■ Records shown:
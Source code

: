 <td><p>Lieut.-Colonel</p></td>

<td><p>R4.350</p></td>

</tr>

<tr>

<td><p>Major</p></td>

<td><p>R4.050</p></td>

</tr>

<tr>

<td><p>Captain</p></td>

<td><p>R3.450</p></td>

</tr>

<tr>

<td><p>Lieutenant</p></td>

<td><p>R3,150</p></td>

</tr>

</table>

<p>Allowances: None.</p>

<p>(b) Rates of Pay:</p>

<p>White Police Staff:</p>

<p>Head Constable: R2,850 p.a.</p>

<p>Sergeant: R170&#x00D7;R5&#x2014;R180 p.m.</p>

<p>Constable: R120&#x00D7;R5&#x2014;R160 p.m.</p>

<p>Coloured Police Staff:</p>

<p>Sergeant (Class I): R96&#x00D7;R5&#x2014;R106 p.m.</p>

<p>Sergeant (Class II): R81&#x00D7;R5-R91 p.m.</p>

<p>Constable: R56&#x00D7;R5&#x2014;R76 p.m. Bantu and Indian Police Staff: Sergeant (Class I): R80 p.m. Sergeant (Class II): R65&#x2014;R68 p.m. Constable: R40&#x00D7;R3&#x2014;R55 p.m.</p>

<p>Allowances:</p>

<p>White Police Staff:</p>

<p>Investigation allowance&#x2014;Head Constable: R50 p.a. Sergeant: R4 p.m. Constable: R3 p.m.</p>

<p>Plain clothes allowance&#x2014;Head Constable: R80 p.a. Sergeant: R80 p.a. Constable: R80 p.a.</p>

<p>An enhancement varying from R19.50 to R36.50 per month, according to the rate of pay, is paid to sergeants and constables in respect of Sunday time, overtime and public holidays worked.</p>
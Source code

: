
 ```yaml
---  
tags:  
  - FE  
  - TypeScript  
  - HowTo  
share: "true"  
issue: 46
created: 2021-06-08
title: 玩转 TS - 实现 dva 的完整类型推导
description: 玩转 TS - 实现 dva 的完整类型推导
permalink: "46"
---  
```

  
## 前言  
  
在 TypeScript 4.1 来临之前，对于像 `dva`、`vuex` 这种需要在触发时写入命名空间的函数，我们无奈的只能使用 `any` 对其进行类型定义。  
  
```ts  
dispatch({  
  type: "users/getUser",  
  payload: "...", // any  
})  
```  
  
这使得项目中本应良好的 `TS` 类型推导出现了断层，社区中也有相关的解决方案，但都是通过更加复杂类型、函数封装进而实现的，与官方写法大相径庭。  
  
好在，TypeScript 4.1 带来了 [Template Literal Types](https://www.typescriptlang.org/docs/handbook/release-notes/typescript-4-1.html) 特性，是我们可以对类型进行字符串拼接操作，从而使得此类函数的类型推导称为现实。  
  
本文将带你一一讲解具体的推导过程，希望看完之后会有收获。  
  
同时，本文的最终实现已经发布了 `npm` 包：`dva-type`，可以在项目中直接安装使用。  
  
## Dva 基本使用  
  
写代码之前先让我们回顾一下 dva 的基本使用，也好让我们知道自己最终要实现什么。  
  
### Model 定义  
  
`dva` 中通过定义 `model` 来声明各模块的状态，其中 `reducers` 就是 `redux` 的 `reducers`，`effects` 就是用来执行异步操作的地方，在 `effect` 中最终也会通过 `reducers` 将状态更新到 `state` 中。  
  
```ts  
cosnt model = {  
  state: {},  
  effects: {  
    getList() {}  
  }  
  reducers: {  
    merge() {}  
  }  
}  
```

■ Exercise:
Copy the full listing exactly.

■ Exercise answer:
Source code

: <td><p>Lieut.-Colonel</p></td>

<td><p>R4.350</p></td>

</tr>

<tr>

<td><p>Major</p></td>

<td><p>R4.050</p></td>

</tr>

<tr>

<td><p>Captain</p></td>

<td><p>R3.450</p></td>

</tr>

<tr>

<td><p>Lieutenant</p></td>

<td><p>R3,150</p></td>

</tr>

</table>

<p>Allowances: None.</p>

<p>(b) Rates of Pay:</p>

<p>White Police Staff:</p>

<p>Head Constable: R2,850 p.a.</p>

<p>Sergeant: R170&#x00D7;R5&#x2014;R180 p.m.</p>

<p>Constable: R120&#x00D7;R5&#x2014;R160 p.m.</p>

<p>Coloured Police Staff:</p>

<p>Sergeant (Class I): R96&#x00D7;R5&#x2014;R106 p.m.</p>

<p>Sergeant (Class II): R81&#x00D7;R5-R91 p.m.</p>

<p>Constable: R56&#x00D7;R5&#x2014;R76 p.m. Bantu and Indian Police Staff: Sergeant (Class I): R80 p.m. Sergeant (Class II): R65&#x2014;R68 p.m. Constable: R40&#x00D7;R3&#x2014;R55 p.m.</p>

<p>Allowances:</p>

<p>White Police Staff:</p>

<p>Investigation allowance&#x2014;Head Constable: R50 p.a. Sergeant: R4 p.m. Constable: R3 p.m.</p>

<p>Plain clothes allowance&#x2014;Head Constable: R80 p.a. Sergeant: R80 p.a. Constable: R80 p.a.</p>

<p>An enhancement varying from R19.50 to R36.50 per month, according to the rate of pay, is paid to sergeants and constables in respect of Sunday time, overtime and public holidays worked.</p>
Source code

:
 ```yaml
---  
tags:  
  - FE  
  - TypeScript  
  - HowTo  
share: "true"  
issue: 46
created: 2021-06-08
title: 玩转 TS - 实现 dva 的完整类型推导
description: 玩转 TS - 实现 dva 的完整类型推导
permalink: "46"
---  
```

  
## 前言  
  
在 TypeScript 4.1 来临之前，对于像 `dva`、`vuex` 这种需要在触发时写入命名空间的函数，我们无奈的只能使用 `any` 对其进行类型定义。  
  
```ts  
dispatch({  
  type: "users/getUser",  
  payload: "...", // any  
})  
```  
  
这使得项目中本应良好的 `TS` 类型推导出现了断层，社区中也有相关的解决方案，但都是通过更加复杂类型、函数封装进而实现的，与官方写法大相径庭。  
  
好在，TypeScript 4.1 带来了 [Template Literal Types](https://www.typescriptlang.org/docs/handbook/release-notes/typescript-4-1.html) 特性，是我们可以对类型进行字符串拼接操作，从而使得此类函数的类型推导称为现实。  
  
本文将带你一一讲解具体的推导过程，希望看完之后会有收获。  
  
同时，本文的最终实现已经发布了 `npm` 包：`dva-type`，可以在项目中直接安装使用。  
  
## Dva 基本使用  
  
写代码之前先让我们回顾一下 dva 的基本使用，也好让我们知道自己最终要实现什么。  
  
### Model 定义  
  
`dva` 中通过定义 `model` 来声明各模块的状态，其中 `reducers` 就是 `redux` 的 `reducers`，`effects` 就是用来执行异步操作的地方，在 `effect` 中最终也会通过 `reducers` 将状态更新到 `state` 中。  
  
```ts  
cosnt model = {  
  state: {},  
  effects: {  
    getList() {}  
  }  
  reducers: {  
    merge() {}  
  }  
}  
```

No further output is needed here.